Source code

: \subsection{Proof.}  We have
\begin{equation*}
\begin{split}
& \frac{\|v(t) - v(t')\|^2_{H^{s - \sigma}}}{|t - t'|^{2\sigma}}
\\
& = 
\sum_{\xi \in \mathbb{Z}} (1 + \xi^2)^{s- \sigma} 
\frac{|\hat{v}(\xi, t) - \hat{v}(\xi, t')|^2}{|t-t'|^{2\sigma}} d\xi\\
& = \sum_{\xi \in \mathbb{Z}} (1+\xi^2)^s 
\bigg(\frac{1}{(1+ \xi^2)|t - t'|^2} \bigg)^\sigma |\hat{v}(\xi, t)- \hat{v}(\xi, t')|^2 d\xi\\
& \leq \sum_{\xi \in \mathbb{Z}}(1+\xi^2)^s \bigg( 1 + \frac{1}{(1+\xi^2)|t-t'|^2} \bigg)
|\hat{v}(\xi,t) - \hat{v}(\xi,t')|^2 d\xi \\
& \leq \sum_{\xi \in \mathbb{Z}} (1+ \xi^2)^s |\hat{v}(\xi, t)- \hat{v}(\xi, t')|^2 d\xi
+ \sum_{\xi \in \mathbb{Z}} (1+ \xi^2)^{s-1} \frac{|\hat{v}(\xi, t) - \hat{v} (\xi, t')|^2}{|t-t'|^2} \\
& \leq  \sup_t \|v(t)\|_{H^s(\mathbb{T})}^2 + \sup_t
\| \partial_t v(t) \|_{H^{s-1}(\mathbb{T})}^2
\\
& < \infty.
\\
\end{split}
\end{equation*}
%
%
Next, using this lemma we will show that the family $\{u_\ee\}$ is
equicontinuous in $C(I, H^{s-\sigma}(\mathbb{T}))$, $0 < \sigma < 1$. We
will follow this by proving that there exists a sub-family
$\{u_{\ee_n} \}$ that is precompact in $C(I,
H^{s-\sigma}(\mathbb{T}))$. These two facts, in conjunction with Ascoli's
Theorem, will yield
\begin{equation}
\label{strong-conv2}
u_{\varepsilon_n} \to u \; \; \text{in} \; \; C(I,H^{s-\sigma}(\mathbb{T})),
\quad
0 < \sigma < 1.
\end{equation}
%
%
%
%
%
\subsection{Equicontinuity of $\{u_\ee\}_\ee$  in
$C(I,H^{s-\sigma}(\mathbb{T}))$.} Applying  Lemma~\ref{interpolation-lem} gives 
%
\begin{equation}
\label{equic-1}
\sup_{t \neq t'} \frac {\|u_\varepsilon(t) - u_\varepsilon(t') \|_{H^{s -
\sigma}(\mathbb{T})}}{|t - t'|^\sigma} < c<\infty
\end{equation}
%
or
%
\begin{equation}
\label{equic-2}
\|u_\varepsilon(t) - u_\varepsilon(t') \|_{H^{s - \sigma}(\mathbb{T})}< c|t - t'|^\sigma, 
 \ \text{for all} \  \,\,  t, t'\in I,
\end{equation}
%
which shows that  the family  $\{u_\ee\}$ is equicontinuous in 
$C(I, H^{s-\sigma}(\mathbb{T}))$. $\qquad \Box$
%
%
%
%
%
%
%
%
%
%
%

[PROBLEM REQUIREMENTS]
Output the listing above exactly, keeping each line as it was.

[PROBLEM SOLUTION]
Source code

: \subsection{Proof.}  We have
\begin{equation*}
\begin{split}
& \frac{\|v(t) - v(t')\|^2_{H^{s - \sigma}}}{|t - t'|^{2\sigma}}
\\
& = 
\sum_{\xi \in \mathbb{Z}} (1 + \xi^2)^{s- \sigma} 
\frac{|\hat{v}(\xi, t) - \hat{v}(\xi, t')|^2}{|t-t'|^{2\sigma}} d\xi\\
& = \sum_{\xi \in \mathbb{Z}} (1+\xi^2)^s 
\bigg(\frac{1}{(1+ \xi^2)|t - t'|^2} \bigg)^\sigma |\hat{v}(\xi, t)- \hat{v}(\xi, t')|^2 d\xi\\
& \leq \sum_{\xi \in \mathbb{Z}}(1+\xi^2)^s \bigg( 1 + \frac{1}{(1+\xi^2)|t-t'|^2} \bigg)
|\hat{v}(\xi,t) - \hat{v}(\xi,t')|^2 d\xi \\
& \leq \sum_{\xi \in \mathbb{Z}} (1+ \xi^2)^s |\hat{v}(\xi, t)- \hat{v}(\xi, t')|^2 d\xi
+ \sum_{\xi \in \mathbb{Z}} (1+ \xi^2)^{s-1} \frac{|\hat{v}(\xi, t) - \hat{v} (\xi, t')|^2}{|t-t'|^2} \\
& \leq  \sup_t \|v(t)\|_{H^s(\mathbb{T})}^2 + \sup_t
\| \partial_t v(t) \|_{H^{s-1}(\mathbb{T})}^2
\\
& < \infty.
\\
\end{split}
\end{equation*}
%
%
Next, using this lemma we will show that the family $\{u_\ee\}$ is
equicontinuous in $C(I, H^{s-\sigma}(\mathbb{T}))$, $0 < \sigma < 1$. We
will follow this by proving that there exists a sub-family
$\{u_{\ee_n} \}$ that is precompact in $C(I,
H^{s-\sigma}(\mathbb{T}))$. These two facts, in conjunction with Ascoli's
Theorem, will yield
\begin{equation}
\label{strong-conv2}
u_{\varepsilon_n} \to u \; \; \text{in} \; \; C(I,H^{s-\sigma}(\mathbb{T})),
\quad
0 < \sigma < 1.
\end{equation}
%
%
%
%
%
\subsection{Equicontinuity of $\{u_\ee\}_\ee$  in
$C(I,H^{s-\sigma}(\mathbb{T}))$.} Applying  Lemma~\ref{interpolation-lem} gives 
%
\begin{equation}
\label{equic-1}
\sup_{t \neq t'} \frac {\|u_\varepsilon(t) - u_\varepsilon(t') \|_{H^{s -
\sigma}(\mathbb{T})}}{|t - t'|^\sigma} < c<\infty
\end{equation}
%
or
%
\begin{equation}
\label{equic-2}
\|u_\varepsilon(t) - u_\varepsilon(t') \|_{H^{s - \sigma}(\mathbb{T})}< c|t - t'|^\sigma, 
 \ \text{for all} \  \,\,  t, t'\in I,
\end{equation}
%
which shows that  the family  $\{u_\ee\}$ is equicontinuous in 
$C(I, H^{s-\sigma}(\mathbb{T}))$. $\qquad \Box$
%
%
%
%
%
%
%
%
%
%
%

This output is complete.